(Stored data entries)
=====

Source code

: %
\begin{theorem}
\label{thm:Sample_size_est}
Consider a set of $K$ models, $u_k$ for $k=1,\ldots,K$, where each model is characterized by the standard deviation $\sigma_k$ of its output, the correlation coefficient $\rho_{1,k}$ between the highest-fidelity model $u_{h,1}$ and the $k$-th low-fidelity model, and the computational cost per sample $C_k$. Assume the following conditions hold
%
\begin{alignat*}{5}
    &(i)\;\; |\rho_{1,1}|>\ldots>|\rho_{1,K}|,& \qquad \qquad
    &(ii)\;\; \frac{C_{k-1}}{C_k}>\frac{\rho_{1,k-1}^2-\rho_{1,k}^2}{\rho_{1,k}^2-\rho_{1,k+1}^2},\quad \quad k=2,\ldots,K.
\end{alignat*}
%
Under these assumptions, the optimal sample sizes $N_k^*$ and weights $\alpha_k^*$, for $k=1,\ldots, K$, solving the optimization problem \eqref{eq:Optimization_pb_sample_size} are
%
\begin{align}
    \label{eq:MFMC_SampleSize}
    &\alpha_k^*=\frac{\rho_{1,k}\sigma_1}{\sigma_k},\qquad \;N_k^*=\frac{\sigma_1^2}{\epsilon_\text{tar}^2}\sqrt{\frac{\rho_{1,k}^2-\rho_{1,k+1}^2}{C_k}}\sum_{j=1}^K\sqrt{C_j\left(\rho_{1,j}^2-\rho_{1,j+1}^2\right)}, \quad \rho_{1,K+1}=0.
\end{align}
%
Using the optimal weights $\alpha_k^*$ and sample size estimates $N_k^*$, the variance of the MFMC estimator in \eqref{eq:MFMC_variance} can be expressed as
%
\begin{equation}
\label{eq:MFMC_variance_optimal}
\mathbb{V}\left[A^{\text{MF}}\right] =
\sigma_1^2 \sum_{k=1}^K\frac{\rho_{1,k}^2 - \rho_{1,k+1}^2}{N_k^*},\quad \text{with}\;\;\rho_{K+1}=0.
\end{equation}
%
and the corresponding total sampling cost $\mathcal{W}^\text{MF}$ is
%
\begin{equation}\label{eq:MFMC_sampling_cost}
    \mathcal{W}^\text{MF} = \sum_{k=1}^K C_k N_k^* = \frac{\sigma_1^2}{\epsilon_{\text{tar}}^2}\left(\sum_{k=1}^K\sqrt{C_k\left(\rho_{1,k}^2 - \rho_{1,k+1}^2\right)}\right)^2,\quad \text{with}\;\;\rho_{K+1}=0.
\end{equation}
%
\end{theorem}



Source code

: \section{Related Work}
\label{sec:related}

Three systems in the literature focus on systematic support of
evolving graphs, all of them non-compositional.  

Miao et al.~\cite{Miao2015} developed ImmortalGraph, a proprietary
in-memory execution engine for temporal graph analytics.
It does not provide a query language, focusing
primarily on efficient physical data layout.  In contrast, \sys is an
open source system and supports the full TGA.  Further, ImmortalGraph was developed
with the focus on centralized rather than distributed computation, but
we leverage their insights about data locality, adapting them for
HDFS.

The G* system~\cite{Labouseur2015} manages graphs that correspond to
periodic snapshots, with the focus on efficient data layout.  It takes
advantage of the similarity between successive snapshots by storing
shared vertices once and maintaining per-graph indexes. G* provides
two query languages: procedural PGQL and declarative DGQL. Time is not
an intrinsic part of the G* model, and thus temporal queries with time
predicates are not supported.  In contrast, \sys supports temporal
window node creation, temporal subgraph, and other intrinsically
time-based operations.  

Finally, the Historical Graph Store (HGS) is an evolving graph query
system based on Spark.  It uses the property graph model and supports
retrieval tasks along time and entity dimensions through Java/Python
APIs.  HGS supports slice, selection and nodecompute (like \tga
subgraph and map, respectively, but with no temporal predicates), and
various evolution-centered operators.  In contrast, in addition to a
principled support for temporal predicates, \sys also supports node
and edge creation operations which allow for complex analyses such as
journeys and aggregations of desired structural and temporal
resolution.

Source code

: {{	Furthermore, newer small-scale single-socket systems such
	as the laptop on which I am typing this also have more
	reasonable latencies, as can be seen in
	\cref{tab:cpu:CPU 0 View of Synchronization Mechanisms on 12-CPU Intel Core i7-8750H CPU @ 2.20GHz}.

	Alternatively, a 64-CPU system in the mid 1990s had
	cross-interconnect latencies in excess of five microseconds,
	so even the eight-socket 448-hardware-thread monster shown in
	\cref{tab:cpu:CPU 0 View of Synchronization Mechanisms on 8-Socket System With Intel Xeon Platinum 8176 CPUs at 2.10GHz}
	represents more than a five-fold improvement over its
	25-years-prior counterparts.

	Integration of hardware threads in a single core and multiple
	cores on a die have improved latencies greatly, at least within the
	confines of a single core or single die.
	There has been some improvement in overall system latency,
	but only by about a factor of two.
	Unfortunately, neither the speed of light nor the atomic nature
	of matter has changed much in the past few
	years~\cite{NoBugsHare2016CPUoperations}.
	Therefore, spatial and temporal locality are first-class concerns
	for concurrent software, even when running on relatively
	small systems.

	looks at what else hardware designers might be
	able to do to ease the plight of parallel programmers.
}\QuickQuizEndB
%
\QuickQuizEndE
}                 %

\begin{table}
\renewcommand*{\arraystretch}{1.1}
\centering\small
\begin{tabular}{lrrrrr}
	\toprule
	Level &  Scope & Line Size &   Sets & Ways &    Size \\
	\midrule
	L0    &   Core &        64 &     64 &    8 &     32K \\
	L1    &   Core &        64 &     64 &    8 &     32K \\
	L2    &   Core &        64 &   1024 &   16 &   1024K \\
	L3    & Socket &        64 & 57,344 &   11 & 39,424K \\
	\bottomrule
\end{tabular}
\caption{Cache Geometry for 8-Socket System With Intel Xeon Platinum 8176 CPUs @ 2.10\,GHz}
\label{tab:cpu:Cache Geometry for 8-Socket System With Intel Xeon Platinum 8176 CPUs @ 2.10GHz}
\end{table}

=====

--- HOW TO COMPLETE THIS TASK ---
Using the data above, output each line exactly.

--- WRITTEN RESPONSE ---
Source code

: %
\begin{theorem}
\label{thm:Sample_size_est}
Consider a set of $K$ models, $u_k$ for $k=1,\ldots,K$, where each model is characterized by the standard deviation $\sigma_k$ of its output, the correlation coefficient $\rho_{1,k}$ between the highest-fidelity model $u_{h,1}$ and the $k$-th low-fidelity model, and the computational cost per sample $C_k$. Assume the following conditions hold
%
\begin{alignat*}{5}
    &(i)\;\; |\rho_{1,1}|>\ldots>|\rho_{1,K}|,& \qquad \qquad
    &(ii)\;\; \frac{C_{k-1}}{C_k}>\frac{\rho_{1,k-1}^2-\rho_{1,k}^2}{\rho_{1,k}^2-\rho_{1,k+1}^2},\quad \quad k=2,\ldots,K.
\end{alignat*}
%
Under these assumptions, the optimal sample sizes $N_k^*$ and weights $\alpha_k^*$, for $k=1,\ldots, K$, solving the optimization problem \eqref{eq:Optimization_pb_sample_size} are
%
\begin{align}
    \label{eq:MFMC_SampleSize}
    &\alpha_k^*=\frac{\rho_{1,k}\sigma_1}{\sigma_k},\qquad \;N_k^*=\frac{\sigma_1^2}{\epsilon_\text{tar}^2}\sqrt{\frac{\rho_{1,k}^2-\rho_{1,k+1}^2}{C_k}}\sum_{j=1}^K\sqrt{C_j\left(\rho_{1,j}^2-\rho_{1,j+1}^2\right)}, \quad \rho_{1,K+1}=0.
\end{align}
%
Using the optimal weights $\alpha_k^*$ and sample size estimates $N_k^*$, the variance of the MFMC estimator in \eqref{eq:MFMC_variance} can be expressed as
%
\begin{equation}
\label{eq:MFMC_variance_optimal}
\mathbb{V}\left[A^{\text{MF}}\right] =
\sigma_1^2 \sum_{k=1}^K\frac{\rho_{1,k}^2 - \rho_{1,k+1}^2}{N_k^*},\quad \text{with}\;\;\rho_{K+1}=0.
\end{equation}
%
and the corresponding total sampling cost $\mathcal{W}^\text{MF}$ is
%
\begin{equation}\label{eq:MFMC_sampling_cost}
    \mathcal{W}^\text{MF} = \sum_{k=1}^K C_k N_k^* = \frac{\sigma_1^2}{\epsilon_{\text{tar}}^2}\left(\sum_{k=1}^K\sqrt{C_k\left(\rho_{1,k}^2 - \rho_{1,k+1}^2\right)}\right)^2,\quad \text{with}\;\;\rho_{K+1}=0.
\end{equation}
%
\end{theorem}



Source code

: \section{Related Work}
\label{sec:related}

Three systems in the literature focus on systematic support of
evolving graphs, all of them non-compositional.  

Miao et al.~\cite{Miao2015} developed ImmortalGraph, a proprietary
in-memory execution engine for temporal graph analytics.
It does not provide a query language, focusing
primarily on efficient physical data layout.  In contrast, \sys is an
open source system and supports the full TGA.  Further, ImmortalGraph was developed
with the focus on centralized rather than distributed computation, but
we leverage their insights about data locality, adapting them for
HDFS.

The G* system~\cite{Labouseur2015} manages graphs that correspond to
periodic snapshots, with the focus on efficient data layout.  It takes
advantage of the similarity between successive snapshots by storing
shared vertices once and maintaining per-graph indexes. G* provides
two query languages: procedural PGQL and declarative DGQL. Time is not
an intrinsic part of the G* model, and thus temporal queries with time
predicates are not supported.  In contrast, \sys supports temporal
window node creation, temporal subgraph, and other intrinsically
time-based operations.  

Finally, the Historical Graph Store (HGS) is an evolving graph query
system based on Spark.  It uses the property graph model and supports
retrieval tasks along time and entity dimensions through Java/Python
APIs.  HGS supports slice, selection and nodecompute (like \tga
subgraph and map, respectively, but with no temporal predicates), and
various evolution-centered operators.  In contrast, in addition to a
principled support for temporal predicates, \sys also supports node
and edge creation operations which allow for complex analyses such as
journeys and aggregations of desired structural and temporal
resolution.

Source code

: {{	Furthermore, newer small-scale single-socket systems such
	as the laptop on which I am typing this also have more
	reasonable latencies, as can be seen in
	\cref{tab:cpu:CPU 0 View of Synchronization Mechanisms on 12-CPU Intel Core i7-8750H CPU @ 2.20GHz}.

	Alternatively, a 64-CPU system in the mid 1990s had
	cross-interconnect latencies in excess of five microseconds,
	so even the eight-socket 448-hardware-thread monster shown in
	\cref{tab:cpu:CPU 0 View of Synchronization Mechanisms on 8-Socket System With Intel Xeon Platinum 8176 CPUs at 2.10GHz}
	represents more than a five-fold improvement over its
	25-years-prior counterparts.

	Integration of hardware threads in a single core and multiple
	cores on a die have improved latencies greatly, at least within the
	confines of a single core or single die.
	There has been some improvement in overall system latency,
	but only by about a factor of two.
	Unfortunately, neither the speed of light nor the atomic nature
	of matter has changed much in the past few
	years~\cite{NoBugsHare2016CPUoperations}.
	Therefore, spatial and temporal locality are first-class concerns
	for concurrent software, even when running on relatively
	small systems.

	looks at what else hardware designers might be
	able to do to ease the plight of parallel programmers.
}\QuickQuizEndB
%
\QuickQuizEndE
}                 %

\begin{table}
\renewcommand*{\arraystretch}{1.1}
\centering\small
\begin{tabular}{lrrrrr}
	\toprule
	Level &  Scope & Line Size &   Sets & Ways &    Size \\
	\midrule
	L0    &   Core &        64 &     64 &    8 &     32K \\
	L1    &   Core &        64 &     64 &    8 &     32K \\
	L2    &   Core &        64 &   1024 &   16 &   1024K \\
	L3    & Socket &        64 & 57,344 &   11 & 39,424K \\
	\bottomrule
\end{tabular}
\caption{Cache Geometry for 8-Socket System With Intel Xeon Platinum 8176 CPUs @ 2.10\,GHz}
\label{tab:cpu:Cache Geometry for 8-Socket System With Intel Xeon Platinum 8176 CPUs @ 2.10GHz}
\end{table}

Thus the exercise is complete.